The principle of compilation is a very profound and mature subject. It is not necessary or capable to give a complete or accurate introduction here. It is just a simple concept introduction according to the subsequent implementation process. If you are familiar with the concept of an interpreter, you can skip this section.

Compiled and Interpreted language

Regardless of the programming language, before the source code is handed over to the computer for execution, a translation process is necessary to translate the source code into a computer-executable language. According to the timing of this translation, programming languages can be roughly divided into two types:

  • Compiled type, that is, the compiler first compiles the source code into a computer language and generates an executable file. This file is subsequently executed directly by the computer. For example, under Linux, use the compiler gcc to compile the C language source code into an executable file.

  • Interpreted type requires an interpreter, which loads and parses the source program in real time, and then maps the parsed results to pre-compiled subroutine and executes them. This interpreter is generally implemented by the above compiled language.

                                                                    interprete
+-------------+  compile  +-----------------+      +-------------+  & execute   +-----------------+
| source file | --------> | executable file |      | source file | -----------> | Lua interpreter |
|  bar.c      |           |  bar.exe        |      |  bar.lua    |              |  lua.exe        |
+-------------+           +-----------------+      +-------------+              +-----------------+
                               ^                                                     ^
                               | execute                                             | execute
                               | machine code                                        | machine code
                           +----------------+                                    +----------------+
                           |    computer    |                                    |    computer    |
                           +----------------+                                    +----------------+

                 Compiled                                           Interpreted

The figure above roughly shows the two types of translation and execution processes. Lua is an interpreted language, and our goal is to implement a Lua interpreter.

Parse and Execute

The general compilation principle process is as follows:

            Lexical Analysis        Syntax Analysis       Semantic Analysis
Character Stream --------> Token Stream --------> Syntax Tree --------> Intermediate Code ...
  • The character stream corresponds to the source code, that is, the source code is treated as a character stream.

  • Lexical analysis, which splits the character stream into tokens supported by the language. For example, the above Lua code is split into two Tokens: "identification print" and "string "hello, world!"". Lua ignores whitespace characters.

  • Syntax analysis, which parses the Token stream into a syntax tree according to grammer rules. For example, the two tokens just now are recognized as a function call statement, in which "identity print" is the function name, and "string "hello, world!"" is the parameter.

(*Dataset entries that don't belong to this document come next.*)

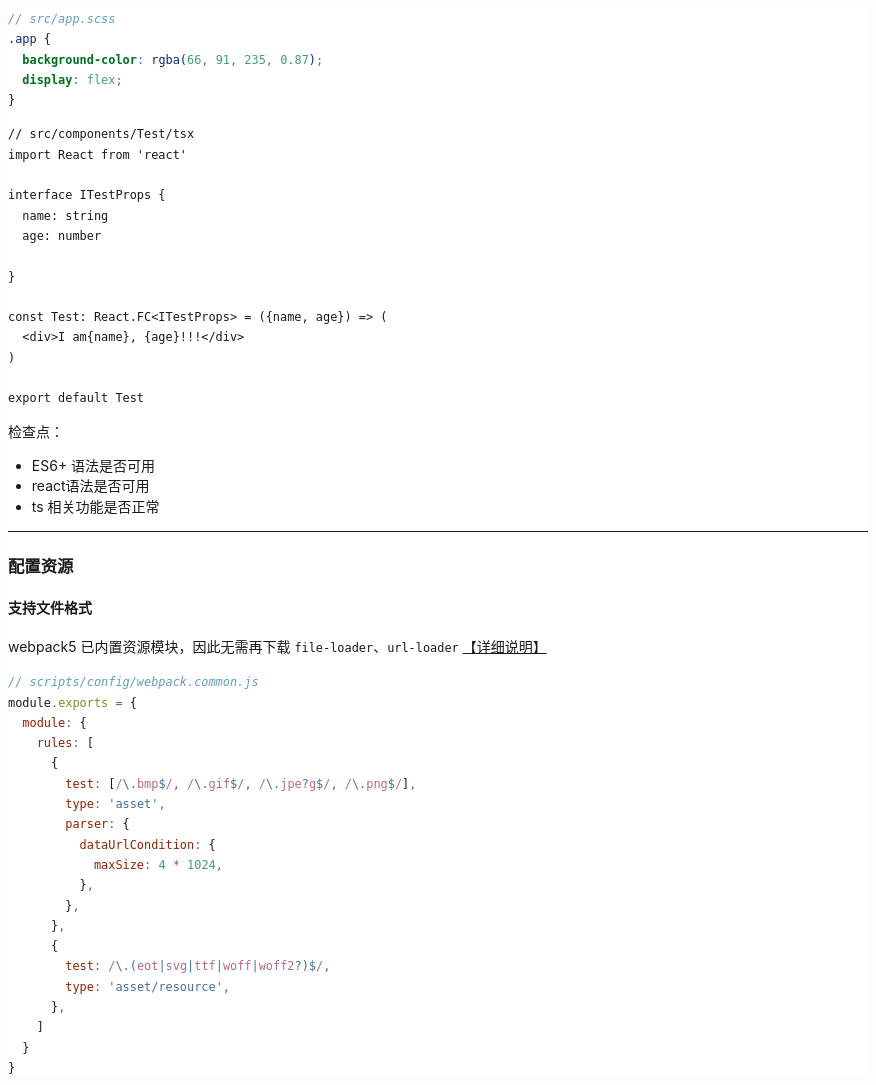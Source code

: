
 ```tsx
```

```scss
// src/app.scss
.app {
  background-color: rgba(66, 91, 235, 0.87);
  display: flex;
}
```

```tsx
// src/components/Test/tsx
import React from 'react'

interface ITestProps {
  name: string
  age: number

}

const Test: React.FC<ITestProps> = ({name, age}) => (
  <div>I am{name}, {age}!!!</div>
)

export default Test
```

检查点：

- ES6+ 语法是否可用
- react语法是否可用
- ts 相关功能是否正常

-----

### 配置资源

#### 支持文件格式

webpack5 已内置资源模块，因此无需再下载 `file-loader`、`url-loader` [【详细说明】](https://blog.csdn.net/qq_15601471/article/details/115083790)

```js
// scripts/config/webpack.common.js
module.exports = {
  module: {
    rules: [
      {
        test: [/\.bmp$/, /\.gif$/, /\.jpe?g$/, /\.png$/],
        type: 'asset',
        parser: {
          dataUrlCondition: {
            maxSize: 4 * 1024,
          },
        },
      },
      {
        test: /\.(eot|svg|ttf|woff|woff2?)$/,
        type: 'asset/resource',
      },
    ]
  }
}
```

  • Semantic analysis, which generates the corresponding intermediate code from the statement of this function call, these codes indicate where to find the function body, where to load the parameters and so on.

After intermediate code is generated, compiled and interpreted languages diverge. The compiled language moves on, eventually generating machine code that can be executed directly, and packaged as an executable file. For the interpreted language, this is the end, the generated intermediate code (generally called bytecode) is the result of compilation; and the execution of the bytecode is the task of the virtual machine.

The virtual machine converts the bytecode into a corresponding series of precompiled subroutine, and then executes them. For example, to execute the bytecode generated above, the virtual machine first finds the corresponding function, namely print, which is a function in the Lua standard library; then loads the parameters, namely "hello, world"; finally calls the print function which outputs "hello, world!".

The above just describes a general process. Specific to each language or each interpreter process may be different. For example, some interpreters may not generate bytecode, but let the virtual machine directly execute the syntax tree. The official implementation of Lua omits the syntax tree, and the bytecode is directly generated by syntax analysis. Each of these options has advantages and disadvantages, but they are beyond the scope of our topic and will not be discussed here. Our interpreter is a full reference to the official Lua implementation in the main process, so the final process is as follows:

            Lexical Analysis         Syntax Analysis
Character Stream --------> Token Stream --------> Bytecode
                                                     ^
                                                     |
                                                 virtual machine

From this we can clarify the main functional components of our interpreter: lexical analysis, syntax analysis and virtual machine. The combination of lexical analysis and syntax analysis can be called the "parsing" process, and the virtual machine is the "execution" process, then the bytecode is the link connecting the two processes. The two processes of parsing and execution are relatively independent. Next, we use the bytecode as a breakthrough to start implementing our interpreter.